Chrisport
Chrisport

Reputation: 3146

Convert interface{} to *[]int in golang

I receive an interface which is basically a slice. Now I want to convert it to a pointer to the slice. The problem is, that I have either the slice itself or a Pointer to an interface. I can easily show in a code example:

func main(){
    model := []int{1,2,3,4,5,6,7,8,10,11,133123123123}
    method(model)
}

func method(model interface{}){ 
    fmt.Println(reflect.TypeOf(model))    // this is of type []int
    fmt.Println(reflect.TypeOf(&model))   // this is of type *interface{}
}

What I need is this type:

fmt.Println(reflect.TypeOf(result))    // this should be type *[]int

I know the type only on runtime, therefore I cannot just take &(model.([]int))

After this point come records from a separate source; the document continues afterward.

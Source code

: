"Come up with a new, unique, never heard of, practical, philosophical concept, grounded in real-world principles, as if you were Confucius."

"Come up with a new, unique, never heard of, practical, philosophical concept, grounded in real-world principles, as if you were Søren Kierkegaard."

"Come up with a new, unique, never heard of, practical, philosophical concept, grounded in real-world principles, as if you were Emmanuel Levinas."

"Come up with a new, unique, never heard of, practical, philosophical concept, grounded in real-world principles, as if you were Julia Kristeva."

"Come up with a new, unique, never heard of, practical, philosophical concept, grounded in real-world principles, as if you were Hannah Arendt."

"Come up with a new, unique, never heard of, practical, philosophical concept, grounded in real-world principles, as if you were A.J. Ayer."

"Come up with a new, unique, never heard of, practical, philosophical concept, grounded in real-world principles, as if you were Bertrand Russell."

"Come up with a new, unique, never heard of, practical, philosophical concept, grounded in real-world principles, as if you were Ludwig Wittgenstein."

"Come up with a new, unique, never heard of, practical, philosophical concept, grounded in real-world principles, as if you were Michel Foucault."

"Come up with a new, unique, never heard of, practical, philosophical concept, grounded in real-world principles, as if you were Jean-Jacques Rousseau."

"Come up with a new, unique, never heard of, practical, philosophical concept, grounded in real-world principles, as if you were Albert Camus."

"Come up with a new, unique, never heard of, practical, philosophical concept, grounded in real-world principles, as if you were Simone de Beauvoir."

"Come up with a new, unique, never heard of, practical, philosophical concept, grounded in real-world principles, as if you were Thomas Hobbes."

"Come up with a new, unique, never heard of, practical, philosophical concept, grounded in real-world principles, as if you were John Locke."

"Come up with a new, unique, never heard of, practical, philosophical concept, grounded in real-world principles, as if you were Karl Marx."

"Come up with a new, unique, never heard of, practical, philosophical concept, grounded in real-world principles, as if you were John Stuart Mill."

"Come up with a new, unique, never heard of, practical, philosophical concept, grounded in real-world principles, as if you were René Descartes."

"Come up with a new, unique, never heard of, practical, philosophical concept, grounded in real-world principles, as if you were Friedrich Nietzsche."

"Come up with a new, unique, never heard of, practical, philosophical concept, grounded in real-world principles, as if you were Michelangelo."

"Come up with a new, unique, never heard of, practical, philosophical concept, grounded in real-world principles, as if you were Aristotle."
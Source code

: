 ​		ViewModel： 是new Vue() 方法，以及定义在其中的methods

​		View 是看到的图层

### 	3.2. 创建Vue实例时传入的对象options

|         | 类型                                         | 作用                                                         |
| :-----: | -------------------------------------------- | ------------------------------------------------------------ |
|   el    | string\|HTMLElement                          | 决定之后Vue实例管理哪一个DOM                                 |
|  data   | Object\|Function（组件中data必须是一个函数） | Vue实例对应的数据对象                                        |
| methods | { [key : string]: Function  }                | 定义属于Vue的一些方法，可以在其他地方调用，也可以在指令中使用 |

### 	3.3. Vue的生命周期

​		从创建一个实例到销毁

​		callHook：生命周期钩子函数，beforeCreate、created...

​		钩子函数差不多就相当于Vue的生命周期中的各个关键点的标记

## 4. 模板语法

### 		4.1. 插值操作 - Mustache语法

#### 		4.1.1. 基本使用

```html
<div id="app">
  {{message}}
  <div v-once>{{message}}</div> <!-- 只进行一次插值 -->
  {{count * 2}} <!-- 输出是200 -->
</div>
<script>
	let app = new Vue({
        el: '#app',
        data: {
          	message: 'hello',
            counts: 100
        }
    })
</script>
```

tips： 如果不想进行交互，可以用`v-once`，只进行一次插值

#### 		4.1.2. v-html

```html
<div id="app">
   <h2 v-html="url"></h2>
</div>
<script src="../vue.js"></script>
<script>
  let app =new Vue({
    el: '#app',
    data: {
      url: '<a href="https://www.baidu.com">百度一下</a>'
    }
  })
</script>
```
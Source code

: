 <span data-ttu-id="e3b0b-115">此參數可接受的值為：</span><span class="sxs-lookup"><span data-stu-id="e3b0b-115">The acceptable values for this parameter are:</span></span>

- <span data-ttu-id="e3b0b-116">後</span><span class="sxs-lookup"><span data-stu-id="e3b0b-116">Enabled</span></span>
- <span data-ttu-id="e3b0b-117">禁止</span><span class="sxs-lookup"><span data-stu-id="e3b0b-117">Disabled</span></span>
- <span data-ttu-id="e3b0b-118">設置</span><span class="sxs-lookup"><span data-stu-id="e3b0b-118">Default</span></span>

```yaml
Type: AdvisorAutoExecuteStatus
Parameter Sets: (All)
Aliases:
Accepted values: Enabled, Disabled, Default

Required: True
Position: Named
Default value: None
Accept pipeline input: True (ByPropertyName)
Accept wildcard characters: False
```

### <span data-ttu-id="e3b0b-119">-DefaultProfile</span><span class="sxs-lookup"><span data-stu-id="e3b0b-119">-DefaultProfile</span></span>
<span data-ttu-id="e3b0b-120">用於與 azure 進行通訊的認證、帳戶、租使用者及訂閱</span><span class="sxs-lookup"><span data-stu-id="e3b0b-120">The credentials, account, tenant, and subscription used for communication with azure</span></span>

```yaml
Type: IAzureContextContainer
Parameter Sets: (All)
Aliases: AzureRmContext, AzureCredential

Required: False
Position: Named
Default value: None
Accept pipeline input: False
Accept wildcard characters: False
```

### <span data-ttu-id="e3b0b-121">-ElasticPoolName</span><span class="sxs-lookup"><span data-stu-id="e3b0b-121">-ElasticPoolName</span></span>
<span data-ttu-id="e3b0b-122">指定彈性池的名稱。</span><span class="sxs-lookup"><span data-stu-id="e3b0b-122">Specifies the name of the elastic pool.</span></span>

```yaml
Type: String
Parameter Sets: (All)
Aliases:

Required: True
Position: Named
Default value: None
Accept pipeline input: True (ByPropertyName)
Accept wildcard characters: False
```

Is there a way using golang reflection to receive this? the type 'int' is here actually not important, important is, that it is a Pointer to a slice. *[]interface{} would be okay either.

Edit:
To make the question more clear, I should have added: I am not interested in the data of the slice, but only in getting a pointer to a slice of same type (which can basically be empty). Therefore James Henstridge answers works perfectly.

Upvotes: 5

Views: 3576

Answers (1)

James Henstridge
James Henstridge

Reputation: 43949

Before trying to answer the question, it is worth stepping back and asking what the *[]int value you're after should point at?

Given the way method is called we can't possibly get a pointer to the model variable from the calling context, since it will only receive a copy of the slice as its argument (note that this is a copy of the slice header: the backing array is shared).

We also can't get a pointer to the copy passed as an argument since it is stored as an interface{} variable: the interface variable owns the memory used to store its dynamic value, and is free to reuse it when the a new value is assigned to it. If you could take a pointer to the dynamic value, this would break type safety if a different type is assigned.

We can obtain a *[]int pointer if we make a third copy of the slice, but it isn't clear whether that's what you'd necessarily want either:

v := reflect.New(reflect.TypeOf(model))
v.Elem().Set(reflect.ValueOf(model))
result := v.Interface()

This is essentially a type agnostic way of writing the following:

v := new([]int)
*v = model
var result interface{} = v

Now if you really wanted a pointer to the slice variable in the calling context, you will need to ensure that method is called with a pointer to the slice instead and act accordingly.